* **Provided data**:
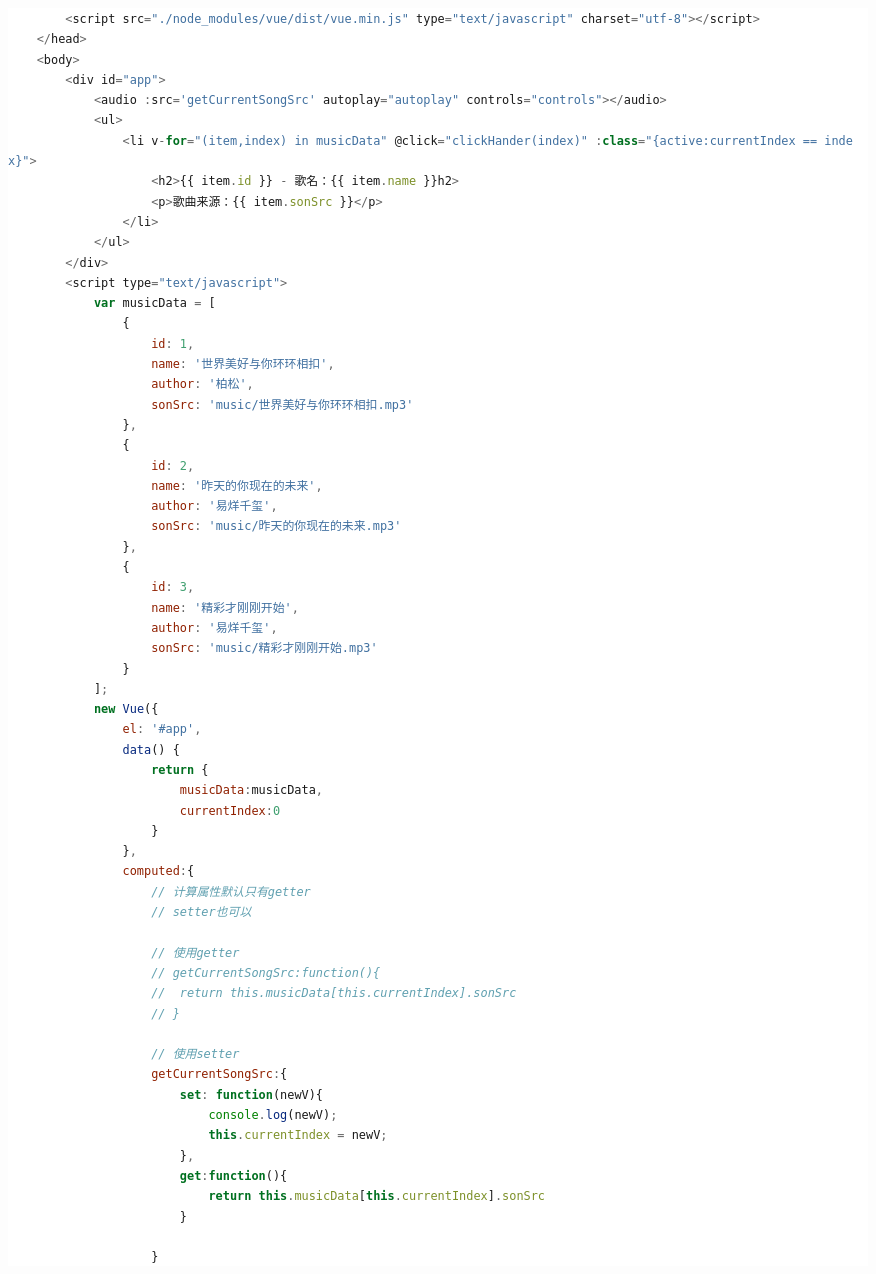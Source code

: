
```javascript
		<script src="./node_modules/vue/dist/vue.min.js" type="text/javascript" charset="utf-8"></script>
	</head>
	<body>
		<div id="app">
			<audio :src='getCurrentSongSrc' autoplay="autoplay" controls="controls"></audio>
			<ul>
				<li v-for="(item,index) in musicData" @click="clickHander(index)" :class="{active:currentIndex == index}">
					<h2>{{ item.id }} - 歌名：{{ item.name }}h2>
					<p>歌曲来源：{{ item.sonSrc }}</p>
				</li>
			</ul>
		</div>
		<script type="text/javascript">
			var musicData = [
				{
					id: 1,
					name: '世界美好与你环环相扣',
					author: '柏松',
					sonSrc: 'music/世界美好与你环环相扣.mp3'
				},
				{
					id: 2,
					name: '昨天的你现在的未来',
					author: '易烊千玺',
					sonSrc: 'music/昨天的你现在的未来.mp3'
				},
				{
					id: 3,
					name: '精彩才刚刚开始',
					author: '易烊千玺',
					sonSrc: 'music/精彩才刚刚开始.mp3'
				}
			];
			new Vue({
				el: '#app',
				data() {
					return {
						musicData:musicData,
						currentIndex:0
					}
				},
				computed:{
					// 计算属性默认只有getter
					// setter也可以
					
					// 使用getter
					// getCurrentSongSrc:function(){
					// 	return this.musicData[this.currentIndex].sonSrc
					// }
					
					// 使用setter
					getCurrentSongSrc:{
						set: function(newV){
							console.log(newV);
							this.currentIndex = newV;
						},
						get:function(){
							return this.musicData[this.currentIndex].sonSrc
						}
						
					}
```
--
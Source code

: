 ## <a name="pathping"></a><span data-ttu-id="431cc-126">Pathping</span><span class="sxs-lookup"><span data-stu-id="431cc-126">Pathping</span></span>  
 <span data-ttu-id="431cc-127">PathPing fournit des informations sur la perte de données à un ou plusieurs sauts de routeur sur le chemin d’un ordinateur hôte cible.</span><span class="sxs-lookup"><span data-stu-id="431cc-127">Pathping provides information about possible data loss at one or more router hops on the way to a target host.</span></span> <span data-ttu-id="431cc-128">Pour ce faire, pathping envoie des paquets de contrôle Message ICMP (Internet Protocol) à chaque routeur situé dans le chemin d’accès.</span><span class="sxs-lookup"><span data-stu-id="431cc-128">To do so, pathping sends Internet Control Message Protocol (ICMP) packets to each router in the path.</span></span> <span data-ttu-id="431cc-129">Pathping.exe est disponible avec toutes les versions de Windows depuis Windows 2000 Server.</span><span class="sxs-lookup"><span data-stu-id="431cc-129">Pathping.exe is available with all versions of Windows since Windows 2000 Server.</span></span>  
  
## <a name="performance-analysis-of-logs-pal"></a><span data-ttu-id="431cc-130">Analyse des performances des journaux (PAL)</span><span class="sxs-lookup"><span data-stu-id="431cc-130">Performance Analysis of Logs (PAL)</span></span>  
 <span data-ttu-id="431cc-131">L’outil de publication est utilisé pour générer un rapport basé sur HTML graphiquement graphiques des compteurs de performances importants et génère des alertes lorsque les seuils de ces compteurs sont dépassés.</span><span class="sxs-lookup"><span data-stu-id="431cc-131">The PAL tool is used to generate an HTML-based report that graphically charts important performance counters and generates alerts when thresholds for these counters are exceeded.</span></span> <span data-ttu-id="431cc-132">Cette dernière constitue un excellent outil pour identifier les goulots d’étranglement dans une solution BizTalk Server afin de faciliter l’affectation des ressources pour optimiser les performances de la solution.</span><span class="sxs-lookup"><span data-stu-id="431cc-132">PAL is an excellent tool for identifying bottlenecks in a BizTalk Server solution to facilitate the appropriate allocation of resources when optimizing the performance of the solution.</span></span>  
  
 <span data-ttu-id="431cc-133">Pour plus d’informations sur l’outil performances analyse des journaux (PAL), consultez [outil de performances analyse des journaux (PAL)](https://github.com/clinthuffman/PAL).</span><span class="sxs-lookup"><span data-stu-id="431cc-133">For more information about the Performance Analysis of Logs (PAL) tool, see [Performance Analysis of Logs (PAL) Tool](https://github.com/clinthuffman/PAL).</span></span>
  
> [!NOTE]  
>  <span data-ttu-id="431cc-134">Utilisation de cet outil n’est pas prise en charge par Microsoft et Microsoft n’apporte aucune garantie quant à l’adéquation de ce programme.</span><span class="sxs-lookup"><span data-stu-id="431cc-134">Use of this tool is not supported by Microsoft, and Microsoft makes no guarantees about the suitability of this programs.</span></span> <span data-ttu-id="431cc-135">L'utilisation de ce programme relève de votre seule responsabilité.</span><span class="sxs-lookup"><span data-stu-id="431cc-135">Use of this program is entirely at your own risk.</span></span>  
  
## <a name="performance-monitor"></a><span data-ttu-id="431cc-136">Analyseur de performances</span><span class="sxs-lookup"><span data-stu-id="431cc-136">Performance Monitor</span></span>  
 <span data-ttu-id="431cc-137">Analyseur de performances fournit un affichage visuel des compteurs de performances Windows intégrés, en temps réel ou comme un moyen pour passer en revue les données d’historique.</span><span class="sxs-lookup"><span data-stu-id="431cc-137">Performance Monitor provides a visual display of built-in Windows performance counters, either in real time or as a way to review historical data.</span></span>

* **Your assignment**: Track down all lines above with the string "tool" and copy them.

* **Exercise response**:
 <span data-ttu-id="431cc-131">L’outil de publication est utilisé pour générer un rapport basé sur HTML graphiquement graphiques des compteurs de performances importants et génère des alertes lorsque les seuils de ces compteurs sont dépassés.</span><span class="sxs-lookup"><span data-stu-id="431cc-131">The PAL tool is used to generate an HTML-based report that graphically charts important performance counters and generates alerts when thresholds for these counters are exceeded.</span></span> <span data-ttu-id="431cc-132">Cette dernière constitue un excellent outil pour identifier les goulots d’étranglement dans une solution BizTalk Server afin de faciliter l’affectation des ressources pour optimiser les performances de la solution.</span><span class="sxs-lookup"><span data-stu-id="431cc-132">PAL is an excellent tool for identifying bottlenecks in a BizTalk Server solution to facilitate the appropriate allocation of resources when optimizing the performance of the solution.</span></span>  
 <span data-ttu-id="431cc-133">Pour plus d’informations sur l’outil performances analyse des journaux (PAL), consultez [outil de performances analyse des journaux (PAL)](https://github.com/clinthuffman/PAL).</span><span class="sxs-lookup"><span data-stu-id="431cc-133">For more information about the Performance Analysis of Logs (PAL) tool, see [Performance Analysis of Logs (PAL) Tool](https://github.com/clinthuffman/PAL).</span></span>
>  <span data-ttu-id="431cc-134">Utilisation de cet outil n’est pas prise en charge par Microsoft et Microsoft n’apporte aucune garantie quant à l’adéquation de ce programme.</span><span class="sxs-lookup"><span data-stu-id="431cc-134">Use of this tool is not supported by Microsoft, and Microsoft makes no guarantees about the suitability of this programs.</span></span> <span data-ttu-id="431cc-135">L'utilisation de ce programme relève de votre seule responsabilité.</span><span class="sxs-lookup"><span data-stu-id="431cc-135">Use of this program is entirely at your own risk.</span></span>  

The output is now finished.